De plus, l’article 8 (2) impose que : « Lorsque des travailleurs sont recrutés dans un pays pour travailler dans un autre, les Membres intéressés doivent envisager de conclure des accords bilatéraux pour prévenir les abus et les pratiques frauduleuses en matière de recrutement, de placement et d’emploi. »

Enfin, les pratiques des agences privées d’emploi à l’international comme au Canada amènent de réels problèmes. De plus, le Canada n’a ratifié aucune des conventions internationales touchant cette problématique.

1.3.2.2. Impact des pratiques des agences privées d’emploi à la suite du PAFR

Les pratiques des agences privées d’emploi entrainent des embûches pendant la période où les travailleuses doivent exercer l’emploi d’AFR sous le PAFR, notamment par l’obligation de remboursement qui place ces femmes dans une position de vulnérabilité. Elles seront prêtes à accepter plusieurs conditions pour pouvoir continuer de rembourser leur dette (Oso Casas, 2002). Cependant, il semble que l’endettement suit les travailleuses pendant plusieurs années, parfois même à la suite des 24 mois accomplis en tant qu’AFR. Un des premiers obstacles à la requalification professionnelle de celles-ci, selon Atanackovic et Bourgeault (2014), est l’obstacle financier. Par rapport à ce point, Galerand et Gallié (2014) rapportent de leurs entrevues que les travailleuses disaient s’être endettées en moyenne entre 2000 $ et 3500 $ seulement pour pouvoir migrer, et ce, au profit des agences privées d’emploi.

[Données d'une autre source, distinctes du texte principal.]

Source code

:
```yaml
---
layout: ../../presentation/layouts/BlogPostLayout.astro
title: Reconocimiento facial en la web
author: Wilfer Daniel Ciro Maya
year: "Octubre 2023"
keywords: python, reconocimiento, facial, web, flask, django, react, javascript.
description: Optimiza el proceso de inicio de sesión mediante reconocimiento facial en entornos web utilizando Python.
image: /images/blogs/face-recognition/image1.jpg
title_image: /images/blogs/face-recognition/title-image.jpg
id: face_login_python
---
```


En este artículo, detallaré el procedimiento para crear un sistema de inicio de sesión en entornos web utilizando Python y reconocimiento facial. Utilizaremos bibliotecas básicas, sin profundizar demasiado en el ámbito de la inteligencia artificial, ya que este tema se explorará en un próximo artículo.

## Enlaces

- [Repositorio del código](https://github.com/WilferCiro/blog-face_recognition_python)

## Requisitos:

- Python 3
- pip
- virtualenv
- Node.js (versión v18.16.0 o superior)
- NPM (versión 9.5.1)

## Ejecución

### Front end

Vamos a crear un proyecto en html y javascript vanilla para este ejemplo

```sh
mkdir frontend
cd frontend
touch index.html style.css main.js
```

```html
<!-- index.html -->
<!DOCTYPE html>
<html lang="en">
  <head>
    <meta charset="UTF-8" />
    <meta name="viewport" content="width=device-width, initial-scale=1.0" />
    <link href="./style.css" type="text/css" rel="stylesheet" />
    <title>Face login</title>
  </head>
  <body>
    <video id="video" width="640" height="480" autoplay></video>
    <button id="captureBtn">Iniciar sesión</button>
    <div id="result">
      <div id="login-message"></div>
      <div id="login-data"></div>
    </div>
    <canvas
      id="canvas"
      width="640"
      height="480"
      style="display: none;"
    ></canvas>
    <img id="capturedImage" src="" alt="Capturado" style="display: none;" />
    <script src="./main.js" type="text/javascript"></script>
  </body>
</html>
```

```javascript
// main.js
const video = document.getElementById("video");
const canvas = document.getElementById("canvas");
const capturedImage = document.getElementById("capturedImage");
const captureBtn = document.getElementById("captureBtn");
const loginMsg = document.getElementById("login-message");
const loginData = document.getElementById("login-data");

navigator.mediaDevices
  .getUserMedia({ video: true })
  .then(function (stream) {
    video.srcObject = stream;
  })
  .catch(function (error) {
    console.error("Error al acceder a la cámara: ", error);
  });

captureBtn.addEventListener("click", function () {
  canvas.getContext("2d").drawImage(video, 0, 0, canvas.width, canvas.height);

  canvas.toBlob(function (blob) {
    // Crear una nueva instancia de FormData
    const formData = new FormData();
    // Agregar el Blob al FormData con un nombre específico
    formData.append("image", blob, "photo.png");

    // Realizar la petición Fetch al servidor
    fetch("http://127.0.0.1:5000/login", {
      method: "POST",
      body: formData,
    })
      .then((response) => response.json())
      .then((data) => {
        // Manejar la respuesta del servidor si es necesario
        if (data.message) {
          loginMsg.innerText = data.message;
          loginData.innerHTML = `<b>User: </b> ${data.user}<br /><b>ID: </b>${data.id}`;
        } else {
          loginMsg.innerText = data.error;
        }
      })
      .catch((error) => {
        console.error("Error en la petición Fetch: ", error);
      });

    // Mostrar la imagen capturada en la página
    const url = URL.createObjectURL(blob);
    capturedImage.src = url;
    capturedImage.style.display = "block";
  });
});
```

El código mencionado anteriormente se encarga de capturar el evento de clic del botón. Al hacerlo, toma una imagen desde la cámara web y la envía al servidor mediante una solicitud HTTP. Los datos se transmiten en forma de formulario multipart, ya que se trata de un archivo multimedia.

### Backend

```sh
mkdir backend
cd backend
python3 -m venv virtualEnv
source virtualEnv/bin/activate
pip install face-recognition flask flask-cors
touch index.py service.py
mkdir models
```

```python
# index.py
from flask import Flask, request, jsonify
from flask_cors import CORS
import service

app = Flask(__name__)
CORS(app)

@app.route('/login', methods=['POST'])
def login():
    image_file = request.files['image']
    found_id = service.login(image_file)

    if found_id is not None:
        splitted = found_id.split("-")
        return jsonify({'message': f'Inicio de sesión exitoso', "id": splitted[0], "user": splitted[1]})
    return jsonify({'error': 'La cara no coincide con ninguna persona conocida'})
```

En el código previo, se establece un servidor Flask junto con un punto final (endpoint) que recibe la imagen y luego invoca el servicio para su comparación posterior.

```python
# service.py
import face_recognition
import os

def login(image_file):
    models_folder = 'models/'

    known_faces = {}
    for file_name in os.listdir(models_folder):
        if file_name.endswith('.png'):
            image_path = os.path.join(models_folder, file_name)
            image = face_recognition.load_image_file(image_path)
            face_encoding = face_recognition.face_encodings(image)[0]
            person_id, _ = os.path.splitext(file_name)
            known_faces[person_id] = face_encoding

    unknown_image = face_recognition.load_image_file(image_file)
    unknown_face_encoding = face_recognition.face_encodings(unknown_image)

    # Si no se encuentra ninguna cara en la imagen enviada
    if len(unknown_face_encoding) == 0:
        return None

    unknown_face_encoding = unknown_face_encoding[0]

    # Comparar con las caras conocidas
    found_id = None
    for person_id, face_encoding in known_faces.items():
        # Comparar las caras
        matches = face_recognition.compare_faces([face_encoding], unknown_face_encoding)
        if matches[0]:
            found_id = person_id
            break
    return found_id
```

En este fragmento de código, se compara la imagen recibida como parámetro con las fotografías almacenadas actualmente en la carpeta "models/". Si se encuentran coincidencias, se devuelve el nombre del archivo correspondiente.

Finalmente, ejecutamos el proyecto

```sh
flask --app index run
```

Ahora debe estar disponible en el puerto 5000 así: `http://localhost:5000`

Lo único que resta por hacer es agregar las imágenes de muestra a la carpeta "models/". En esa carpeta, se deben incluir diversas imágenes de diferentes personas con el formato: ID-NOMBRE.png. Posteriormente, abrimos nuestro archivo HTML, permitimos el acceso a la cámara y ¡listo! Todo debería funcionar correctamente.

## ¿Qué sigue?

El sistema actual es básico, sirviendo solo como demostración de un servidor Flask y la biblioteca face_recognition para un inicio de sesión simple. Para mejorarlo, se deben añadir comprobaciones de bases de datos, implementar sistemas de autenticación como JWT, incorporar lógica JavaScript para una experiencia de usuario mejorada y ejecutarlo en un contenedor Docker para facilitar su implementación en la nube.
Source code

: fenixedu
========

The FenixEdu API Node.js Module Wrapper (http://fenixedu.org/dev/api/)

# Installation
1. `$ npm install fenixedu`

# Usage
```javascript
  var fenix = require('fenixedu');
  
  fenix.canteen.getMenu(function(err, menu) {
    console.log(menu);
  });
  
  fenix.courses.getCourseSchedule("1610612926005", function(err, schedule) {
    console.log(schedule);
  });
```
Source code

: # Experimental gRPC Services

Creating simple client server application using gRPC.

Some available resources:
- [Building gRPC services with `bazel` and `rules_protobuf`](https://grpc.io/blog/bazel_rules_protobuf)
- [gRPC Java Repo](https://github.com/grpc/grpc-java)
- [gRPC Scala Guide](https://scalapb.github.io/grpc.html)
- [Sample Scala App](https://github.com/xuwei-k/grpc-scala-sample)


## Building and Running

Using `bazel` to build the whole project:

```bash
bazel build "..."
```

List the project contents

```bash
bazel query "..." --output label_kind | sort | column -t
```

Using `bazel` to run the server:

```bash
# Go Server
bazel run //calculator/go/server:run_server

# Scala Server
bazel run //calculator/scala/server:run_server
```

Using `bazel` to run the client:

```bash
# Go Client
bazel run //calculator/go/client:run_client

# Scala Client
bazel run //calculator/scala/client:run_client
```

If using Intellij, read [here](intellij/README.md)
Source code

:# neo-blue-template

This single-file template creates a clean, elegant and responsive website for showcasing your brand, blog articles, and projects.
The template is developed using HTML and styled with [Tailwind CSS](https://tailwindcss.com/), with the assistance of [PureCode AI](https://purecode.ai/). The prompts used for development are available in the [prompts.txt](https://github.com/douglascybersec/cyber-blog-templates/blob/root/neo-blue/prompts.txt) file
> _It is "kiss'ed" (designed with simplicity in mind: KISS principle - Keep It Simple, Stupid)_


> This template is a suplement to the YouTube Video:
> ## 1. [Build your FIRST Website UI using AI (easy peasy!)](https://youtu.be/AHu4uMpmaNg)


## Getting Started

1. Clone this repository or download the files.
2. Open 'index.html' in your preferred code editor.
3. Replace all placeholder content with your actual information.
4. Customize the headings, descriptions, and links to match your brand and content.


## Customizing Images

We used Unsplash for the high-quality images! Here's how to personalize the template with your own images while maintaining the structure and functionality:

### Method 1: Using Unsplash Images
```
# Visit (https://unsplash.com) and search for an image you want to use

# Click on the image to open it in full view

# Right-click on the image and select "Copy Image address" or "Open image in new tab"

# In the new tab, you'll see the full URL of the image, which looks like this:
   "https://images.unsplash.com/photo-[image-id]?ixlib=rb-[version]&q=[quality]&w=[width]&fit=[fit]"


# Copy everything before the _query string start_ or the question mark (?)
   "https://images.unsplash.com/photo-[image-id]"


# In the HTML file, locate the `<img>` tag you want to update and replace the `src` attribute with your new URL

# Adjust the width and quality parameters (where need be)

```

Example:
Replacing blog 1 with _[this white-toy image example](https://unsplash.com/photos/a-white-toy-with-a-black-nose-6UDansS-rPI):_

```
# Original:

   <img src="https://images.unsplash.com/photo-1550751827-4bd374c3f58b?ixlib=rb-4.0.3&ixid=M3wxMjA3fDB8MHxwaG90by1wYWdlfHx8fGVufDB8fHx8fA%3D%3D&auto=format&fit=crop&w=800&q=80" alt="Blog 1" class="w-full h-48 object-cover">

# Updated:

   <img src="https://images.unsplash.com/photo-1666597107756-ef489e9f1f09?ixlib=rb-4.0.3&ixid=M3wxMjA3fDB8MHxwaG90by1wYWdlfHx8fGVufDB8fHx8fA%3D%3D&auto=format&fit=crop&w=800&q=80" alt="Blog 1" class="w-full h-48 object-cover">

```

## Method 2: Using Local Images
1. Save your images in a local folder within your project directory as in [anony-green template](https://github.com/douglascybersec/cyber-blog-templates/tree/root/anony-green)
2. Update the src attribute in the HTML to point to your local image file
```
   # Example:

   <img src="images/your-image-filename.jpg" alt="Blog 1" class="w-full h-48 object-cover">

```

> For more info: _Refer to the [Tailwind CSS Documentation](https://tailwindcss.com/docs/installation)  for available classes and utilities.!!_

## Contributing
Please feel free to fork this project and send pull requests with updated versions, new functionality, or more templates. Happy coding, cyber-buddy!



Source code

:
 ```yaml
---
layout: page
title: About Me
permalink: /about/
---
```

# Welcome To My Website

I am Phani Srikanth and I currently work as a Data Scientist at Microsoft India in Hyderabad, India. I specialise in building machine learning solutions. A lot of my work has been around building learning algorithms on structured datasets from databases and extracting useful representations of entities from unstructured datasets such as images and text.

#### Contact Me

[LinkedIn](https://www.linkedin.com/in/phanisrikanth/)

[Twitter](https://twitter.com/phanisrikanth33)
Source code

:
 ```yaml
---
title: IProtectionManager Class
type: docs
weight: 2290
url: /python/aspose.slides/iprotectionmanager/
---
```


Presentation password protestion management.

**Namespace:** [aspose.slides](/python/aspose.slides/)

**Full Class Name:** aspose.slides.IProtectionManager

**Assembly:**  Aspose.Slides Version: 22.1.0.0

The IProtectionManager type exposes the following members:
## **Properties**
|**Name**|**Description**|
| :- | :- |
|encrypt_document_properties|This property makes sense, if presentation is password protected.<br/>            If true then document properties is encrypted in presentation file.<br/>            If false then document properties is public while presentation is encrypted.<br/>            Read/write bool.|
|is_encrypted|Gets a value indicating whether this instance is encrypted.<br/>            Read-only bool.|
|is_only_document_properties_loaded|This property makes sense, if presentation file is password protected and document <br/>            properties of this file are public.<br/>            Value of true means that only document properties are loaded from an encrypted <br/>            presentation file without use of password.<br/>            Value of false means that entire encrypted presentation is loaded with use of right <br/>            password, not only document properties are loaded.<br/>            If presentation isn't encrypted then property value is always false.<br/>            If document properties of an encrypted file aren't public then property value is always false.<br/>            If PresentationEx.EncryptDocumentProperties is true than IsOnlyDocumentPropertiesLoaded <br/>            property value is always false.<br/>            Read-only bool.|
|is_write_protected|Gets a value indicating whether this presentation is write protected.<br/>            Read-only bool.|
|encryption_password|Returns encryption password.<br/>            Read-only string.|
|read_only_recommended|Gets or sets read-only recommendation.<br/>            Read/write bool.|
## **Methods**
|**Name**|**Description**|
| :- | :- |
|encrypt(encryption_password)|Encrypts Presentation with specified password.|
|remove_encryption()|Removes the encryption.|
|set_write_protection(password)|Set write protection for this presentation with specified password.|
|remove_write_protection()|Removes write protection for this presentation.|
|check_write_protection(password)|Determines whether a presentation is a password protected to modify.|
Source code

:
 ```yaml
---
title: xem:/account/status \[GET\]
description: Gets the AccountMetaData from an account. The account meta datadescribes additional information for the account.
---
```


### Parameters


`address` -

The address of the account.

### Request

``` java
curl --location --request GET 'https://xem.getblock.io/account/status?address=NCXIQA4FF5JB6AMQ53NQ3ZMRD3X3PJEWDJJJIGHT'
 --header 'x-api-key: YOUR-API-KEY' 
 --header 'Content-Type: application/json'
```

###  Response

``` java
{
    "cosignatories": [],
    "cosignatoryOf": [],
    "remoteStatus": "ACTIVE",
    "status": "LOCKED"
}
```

Plusieurs de ces travailleuses remboursaient encore leur dette au moment de l’entrevue, bien que plus de la moitié d’entre elles (24 participantes sur 33) avaient terminé leurs 24 mois sous le PAFR lors de ces entrevues. Ces constats rappellent ceux d’Oso Casas (2002) qui indiquait que la dette contractée par la travailleuse serait le premier obstacle à l’ascension de classe sociale de celles-ci dans le pays d’accueil.